YOUR ASSIGNMENT
Extract, from the records beneath this instruction, each line that contains the word "console".

Collected data
☆ ☆ ☆ ☆ ☆ ☆ ☆

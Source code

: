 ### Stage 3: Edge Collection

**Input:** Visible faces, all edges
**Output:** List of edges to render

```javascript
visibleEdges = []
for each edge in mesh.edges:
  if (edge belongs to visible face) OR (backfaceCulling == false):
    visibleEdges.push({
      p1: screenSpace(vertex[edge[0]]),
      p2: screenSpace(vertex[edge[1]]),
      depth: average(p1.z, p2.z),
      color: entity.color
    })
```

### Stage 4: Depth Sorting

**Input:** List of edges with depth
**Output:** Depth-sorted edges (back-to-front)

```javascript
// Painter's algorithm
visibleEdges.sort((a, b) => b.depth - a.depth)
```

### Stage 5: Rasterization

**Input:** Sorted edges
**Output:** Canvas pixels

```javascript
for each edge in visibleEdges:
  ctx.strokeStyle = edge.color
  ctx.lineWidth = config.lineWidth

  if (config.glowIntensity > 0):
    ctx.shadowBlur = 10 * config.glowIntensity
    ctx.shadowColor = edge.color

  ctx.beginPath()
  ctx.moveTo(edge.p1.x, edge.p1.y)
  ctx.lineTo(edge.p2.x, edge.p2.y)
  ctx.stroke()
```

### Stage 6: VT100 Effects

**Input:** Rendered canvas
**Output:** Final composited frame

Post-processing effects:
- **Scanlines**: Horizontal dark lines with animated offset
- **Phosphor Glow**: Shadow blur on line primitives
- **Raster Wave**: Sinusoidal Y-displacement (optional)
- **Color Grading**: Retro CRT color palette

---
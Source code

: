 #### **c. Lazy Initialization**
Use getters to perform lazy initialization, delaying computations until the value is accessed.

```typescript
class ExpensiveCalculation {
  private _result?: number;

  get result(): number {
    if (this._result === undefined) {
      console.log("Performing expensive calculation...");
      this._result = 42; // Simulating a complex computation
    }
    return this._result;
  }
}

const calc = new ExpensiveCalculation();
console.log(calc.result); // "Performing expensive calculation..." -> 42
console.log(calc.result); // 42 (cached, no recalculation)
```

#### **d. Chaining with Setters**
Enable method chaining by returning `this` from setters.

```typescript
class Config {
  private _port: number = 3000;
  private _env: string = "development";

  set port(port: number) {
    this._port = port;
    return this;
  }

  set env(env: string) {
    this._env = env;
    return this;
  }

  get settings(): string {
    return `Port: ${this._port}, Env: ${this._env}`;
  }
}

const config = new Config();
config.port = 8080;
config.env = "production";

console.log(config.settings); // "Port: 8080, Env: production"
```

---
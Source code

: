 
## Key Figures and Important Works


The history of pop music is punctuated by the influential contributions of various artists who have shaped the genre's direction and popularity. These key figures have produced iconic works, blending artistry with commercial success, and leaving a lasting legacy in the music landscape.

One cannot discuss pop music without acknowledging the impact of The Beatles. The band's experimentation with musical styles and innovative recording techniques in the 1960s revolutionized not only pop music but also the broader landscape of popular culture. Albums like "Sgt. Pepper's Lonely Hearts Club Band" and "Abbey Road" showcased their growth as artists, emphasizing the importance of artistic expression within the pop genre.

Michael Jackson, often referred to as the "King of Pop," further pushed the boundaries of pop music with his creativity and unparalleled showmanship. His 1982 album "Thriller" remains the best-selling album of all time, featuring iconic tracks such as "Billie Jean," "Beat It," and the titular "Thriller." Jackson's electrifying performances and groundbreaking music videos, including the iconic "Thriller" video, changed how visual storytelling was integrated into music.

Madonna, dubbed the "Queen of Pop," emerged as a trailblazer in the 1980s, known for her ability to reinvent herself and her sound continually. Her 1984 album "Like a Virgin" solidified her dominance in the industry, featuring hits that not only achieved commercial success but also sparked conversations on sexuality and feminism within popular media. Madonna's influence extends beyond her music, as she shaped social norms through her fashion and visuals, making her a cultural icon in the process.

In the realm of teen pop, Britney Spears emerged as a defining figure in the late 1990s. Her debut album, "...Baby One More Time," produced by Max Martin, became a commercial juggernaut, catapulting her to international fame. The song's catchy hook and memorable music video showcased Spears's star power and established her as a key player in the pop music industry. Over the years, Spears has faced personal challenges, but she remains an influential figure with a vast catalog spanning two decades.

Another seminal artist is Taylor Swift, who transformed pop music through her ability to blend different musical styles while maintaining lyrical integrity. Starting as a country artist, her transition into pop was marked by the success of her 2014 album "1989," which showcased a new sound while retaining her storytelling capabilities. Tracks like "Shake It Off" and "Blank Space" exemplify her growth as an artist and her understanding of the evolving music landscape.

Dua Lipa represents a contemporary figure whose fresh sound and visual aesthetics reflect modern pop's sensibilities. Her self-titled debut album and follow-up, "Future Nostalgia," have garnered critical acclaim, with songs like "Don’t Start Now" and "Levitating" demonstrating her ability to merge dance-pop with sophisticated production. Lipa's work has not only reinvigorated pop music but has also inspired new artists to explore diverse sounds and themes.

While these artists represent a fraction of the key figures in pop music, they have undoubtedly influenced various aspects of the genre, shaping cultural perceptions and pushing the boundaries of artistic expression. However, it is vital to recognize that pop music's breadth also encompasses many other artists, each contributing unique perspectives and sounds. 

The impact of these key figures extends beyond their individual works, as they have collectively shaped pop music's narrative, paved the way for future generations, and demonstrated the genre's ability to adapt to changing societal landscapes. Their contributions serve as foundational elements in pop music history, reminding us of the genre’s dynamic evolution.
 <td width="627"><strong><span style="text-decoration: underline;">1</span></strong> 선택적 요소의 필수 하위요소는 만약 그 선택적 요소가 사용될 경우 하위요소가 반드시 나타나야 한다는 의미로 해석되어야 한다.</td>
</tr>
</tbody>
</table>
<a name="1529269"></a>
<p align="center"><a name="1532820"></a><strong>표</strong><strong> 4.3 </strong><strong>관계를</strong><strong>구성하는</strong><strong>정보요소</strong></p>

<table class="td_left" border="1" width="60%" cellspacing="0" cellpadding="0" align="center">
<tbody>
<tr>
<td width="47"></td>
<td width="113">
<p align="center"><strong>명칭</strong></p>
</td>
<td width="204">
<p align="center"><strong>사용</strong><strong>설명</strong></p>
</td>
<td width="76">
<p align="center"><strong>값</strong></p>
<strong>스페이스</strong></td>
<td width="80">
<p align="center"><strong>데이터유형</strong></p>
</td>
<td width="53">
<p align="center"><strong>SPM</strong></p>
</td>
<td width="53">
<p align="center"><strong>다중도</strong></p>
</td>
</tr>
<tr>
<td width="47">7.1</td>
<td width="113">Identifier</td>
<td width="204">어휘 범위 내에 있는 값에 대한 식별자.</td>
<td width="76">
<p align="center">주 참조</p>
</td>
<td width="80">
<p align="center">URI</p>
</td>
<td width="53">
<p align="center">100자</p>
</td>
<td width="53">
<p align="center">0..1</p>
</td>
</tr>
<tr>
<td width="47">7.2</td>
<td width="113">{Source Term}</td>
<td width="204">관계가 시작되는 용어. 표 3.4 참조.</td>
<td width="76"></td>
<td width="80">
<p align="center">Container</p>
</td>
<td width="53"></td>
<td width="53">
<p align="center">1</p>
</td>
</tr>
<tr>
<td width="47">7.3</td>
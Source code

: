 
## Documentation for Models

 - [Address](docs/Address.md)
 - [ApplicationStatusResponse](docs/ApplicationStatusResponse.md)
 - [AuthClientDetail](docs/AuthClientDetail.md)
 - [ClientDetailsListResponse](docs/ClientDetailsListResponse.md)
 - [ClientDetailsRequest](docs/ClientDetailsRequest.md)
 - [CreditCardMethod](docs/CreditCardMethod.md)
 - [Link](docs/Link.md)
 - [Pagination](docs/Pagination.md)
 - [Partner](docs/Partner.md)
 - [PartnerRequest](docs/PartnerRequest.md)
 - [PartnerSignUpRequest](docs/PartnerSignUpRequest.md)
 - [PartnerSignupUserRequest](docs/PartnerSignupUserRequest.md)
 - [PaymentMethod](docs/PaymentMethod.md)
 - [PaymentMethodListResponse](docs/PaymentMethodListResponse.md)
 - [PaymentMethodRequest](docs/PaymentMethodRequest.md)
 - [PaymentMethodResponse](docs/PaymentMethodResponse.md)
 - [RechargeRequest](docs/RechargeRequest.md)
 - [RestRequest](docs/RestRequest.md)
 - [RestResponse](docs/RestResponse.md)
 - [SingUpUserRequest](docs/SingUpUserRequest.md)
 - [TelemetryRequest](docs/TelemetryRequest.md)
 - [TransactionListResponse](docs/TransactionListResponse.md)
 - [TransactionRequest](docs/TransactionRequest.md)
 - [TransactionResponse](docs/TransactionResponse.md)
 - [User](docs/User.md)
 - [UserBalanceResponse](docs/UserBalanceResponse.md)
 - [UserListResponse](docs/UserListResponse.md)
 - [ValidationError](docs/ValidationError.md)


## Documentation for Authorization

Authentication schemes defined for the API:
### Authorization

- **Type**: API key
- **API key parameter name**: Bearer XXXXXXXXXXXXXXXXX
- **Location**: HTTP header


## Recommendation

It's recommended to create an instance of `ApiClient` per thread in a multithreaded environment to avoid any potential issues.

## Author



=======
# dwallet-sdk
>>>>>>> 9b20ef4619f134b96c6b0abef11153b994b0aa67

☆ ☆ ☆ ☆ ☆ ☆ ☆

WRITTEN ANSWER
      console.log("Performing expensive calculation...");
console.log(calc.result); // "Performing expensive calculation..." -> 42
console.log(calc.result); // 42 (cached, no recalculation)
console.log(config.settings); // "Port: 8080, Env: production"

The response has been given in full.